Pero estaban limitados, usaban un árbol de opciones finito, el algoritmo Minimax: juegos de suma cero, o lo que vendría a ser que la máquina, evaluando todos los movimientos posibles, elige el mejor movimiento entendiendo que nosotros haremos lo mismo, minimizando la pérdida y obteniendo ventaja porque te nos ha, digamos, limitado. Ya en 1997 el superordenador Deep Blue jugó y venció al prestigioso ajedrecista Gary Kasparov, proporcionando a IBM un status de empresa líder.
La Inteligencia Artificial aplicada al arte podría resultar en obras completamente inéditas, de un componente que nos es ajeno a las personas.

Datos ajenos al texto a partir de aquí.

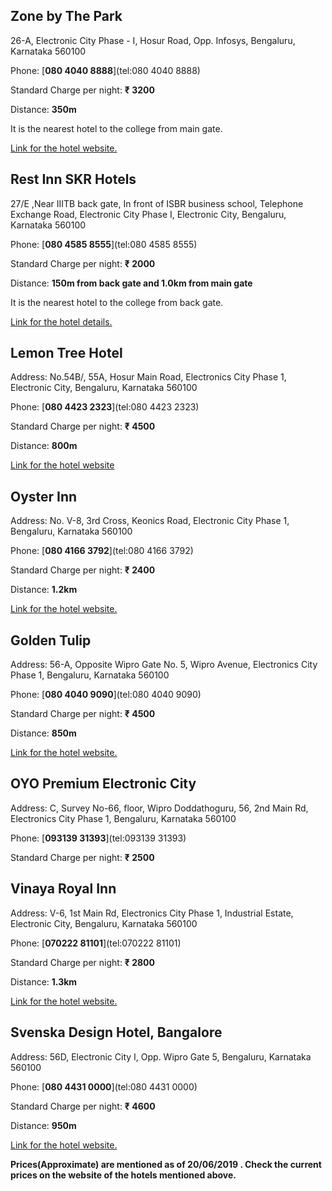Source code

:## Zone by The Park

26-A, Electronic City Phase - I, Hosur Road, Opp. Infosys,
Bengaluru, Karnataka 560100

Phone: [**080 4040 8888**](tel:080 4040 8888)

Standard Charge per night: **₹ 3200**

Distance: **350m**

It is the nearest hotel to the college from main gate.

<a href ="http://www.zonebythepark.com/hotel-in-bengaluru/overview.php">Link for the hotel website.</a>


## Rest Inn SKR Hotels

27/E ,Near IIITB back gate, In front of ISBR business school, Telephone Exchange Road, Electronic City Phase I, Electronic City, Bengaluru, Karnataka 560100

Phone: [**080 4585 8555**](tel:080 4585 8555)

Standard Charge per night: **₹ 2000**

Distance: **150m from back gate and 1.0km from main gate**

It is the nearest hotel to the college from back gate.

<a href ="https://www.makemytrip.com/hotels/rest_inn_skr_hotel-details-bangalore.html">Link for the hotel details.</a>


## Lemon Tree Hotel

Address: No.54B/, 55A, Hosur Main Road, Electronics City Phase 1,
Electronic City, Bengaluru, Karnataka 560100

Phone: [**080 4423 2323**](tel:080 4423 2323)

Standard Charge per night: **₹ 4500**

Distance: **800m**

<a href="https://www.lemontreehotels.com/lemon-tree-hotel/bengaluru/electronics-city-bengaluru.aspx">Link for the hotel website</a>

## Oyster Inn

Address: No. V-8, 3rd Cross, Keonics Road, Electronic City Phase 1,
Bengaluru, Karnataka 560100

Phone: [**080 4166 3792**](tel:080 4166 3792)

Standard Charge per night: **₹ 2400**

Distance: **1.2km**

<a href="http://www.oysterinn.in/">Link for the hotel website.</a>

## Golden Tulip

Address: 56-A, Opposite Wipro Gate No. 5, Wipro Avenue, Electronics City
Phase 1, Bengaluru, Karnataka 560100

Phone: [**080 4040 9090**](tel:080 4040 9090)

Standard Charge per night: **₹ 4500**

Distance: **850m**

<a href="http://www.goldentulipbangalore.com/">Link for the hotel website.</a>

## OYO Premium Electronic City

Address: C, Survey No-66, floor, Wipro Doddathoguru, 56, 2nd Main Rd,
Electronics City Phase 1, Bengaluru, Karnataka 560100

Phone: [**093139 31393**](tel:093139 31393)

Standard Charge per night: **₹ 2500**

## Vinaya Royal Inn

Address: V-6, 1st Main Rd, Electronics City Phase 1, Industrial Estate,
Electronic City, Bengaluru, Karnataka 560100

Phone: [**070222 81101**](tel:070222 81101)

Standard Charge per night: **₹ 2800**

Distance: **1.3km**

<a href="http://www.vinayaroyalinn.com/">Link for the hotel website.</a>

## Svenska Design Hotel, Bangalore

Address: 56D, Electronic City I, Opp. Wipro Gate 5, Bengaluru, Karnataka
560100

Phone: [**080 4431 0000**](tel:080 4431 0000)

Standard Charge per night: **₹ 4600**

Distance: **950m**

<a href="http://www.svenskahotels.com/hotels/bangalore/">Link for the hotel website.</a>

**Prices(Approximate) are mentioned as of 20/06/2019 . Check the current prices on the website of the hotels mentioned above.**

Donde nosotros aplicamos el azar ellos aplicarían un caos algorítmico. Las máquinas encontrarían sus propias formas de belleza, su sentido estético. «Creo que va a ser un gran escenario artístico en el futuro», sentencia Daito Manabe.
¿Arte tecnológico o tecnología artística?
Hace un par de años el mundo conoció a eDavid, un robot pintor que analizaba las obras y las imitaba con precisión milimétrica, tomando referencias de la luz ambiental, el tipo de trazado, etcétera. Diseñado por un equipo de la Universidad de Konstanz en Alemania, e-David era el primer robot del mundo capaz de adaptar su técnica. Su diseñador jefe, Oliver Deussen, contaba como un simple brazo hidráulico, un robot de pistones, pasó de las placas de soldaduras al lienzo y los pinceles.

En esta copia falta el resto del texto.